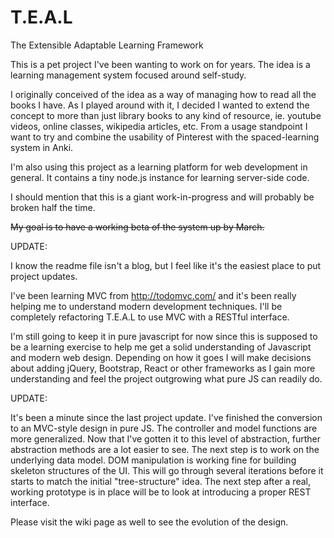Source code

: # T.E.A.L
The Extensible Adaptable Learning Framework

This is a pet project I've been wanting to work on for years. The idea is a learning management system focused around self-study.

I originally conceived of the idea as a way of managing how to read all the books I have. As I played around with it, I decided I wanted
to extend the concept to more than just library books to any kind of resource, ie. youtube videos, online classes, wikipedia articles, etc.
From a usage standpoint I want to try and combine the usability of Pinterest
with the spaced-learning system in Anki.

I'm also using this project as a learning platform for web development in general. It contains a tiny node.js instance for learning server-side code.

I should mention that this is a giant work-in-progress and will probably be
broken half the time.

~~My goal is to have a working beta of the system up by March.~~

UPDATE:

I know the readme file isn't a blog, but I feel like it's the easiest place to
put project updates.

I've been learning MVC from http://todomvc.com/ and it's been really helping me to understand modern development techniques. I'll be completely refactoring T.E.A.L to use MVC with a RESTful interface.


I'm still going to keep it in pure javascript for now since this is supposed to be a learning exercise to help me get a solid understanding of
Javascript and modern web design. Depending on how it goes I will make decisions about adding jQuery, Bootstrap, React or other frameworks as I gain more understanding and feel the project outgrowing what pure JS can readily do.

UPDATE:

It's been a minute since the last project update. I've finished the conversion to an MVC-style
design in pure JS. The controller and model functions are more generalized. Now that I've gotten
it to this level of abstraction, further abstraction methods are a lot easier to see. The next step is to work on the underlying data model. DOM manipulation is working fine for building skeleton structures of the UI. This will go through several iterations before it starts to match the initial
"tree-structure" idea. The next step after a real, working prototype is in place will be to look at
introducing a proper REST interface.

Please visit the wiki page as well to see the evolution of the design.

---

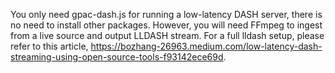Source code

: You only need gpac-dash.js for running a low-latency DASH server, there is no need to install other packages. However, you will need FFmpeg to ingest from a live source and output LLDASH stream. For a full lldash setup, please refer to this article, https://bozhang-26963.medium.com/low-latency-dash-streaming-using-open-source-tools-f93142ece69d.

» Task objective
Please give an exact copy of the lines above, beginning with the line containing "broken half the time." and running through the line containing "I'm still going", and of no other lines.

» Finished exercise
broken half the time.

~~My goal is to have a working beta of the system up by March.~~

UPDATE:

I know the readme file isn't a blog, but I feel like it's the easiest place to
put project updates.

I've been learning MVC from http://todomvc.com/ and it's been really helping me to understand modern development techniques. I'll be completely refactoring T.E.A.L to use MVC with a RESTful interface.


I'm still going to keep it in pure javascript for now since this is supposed to be a learning exercise to help me get a solid understanding of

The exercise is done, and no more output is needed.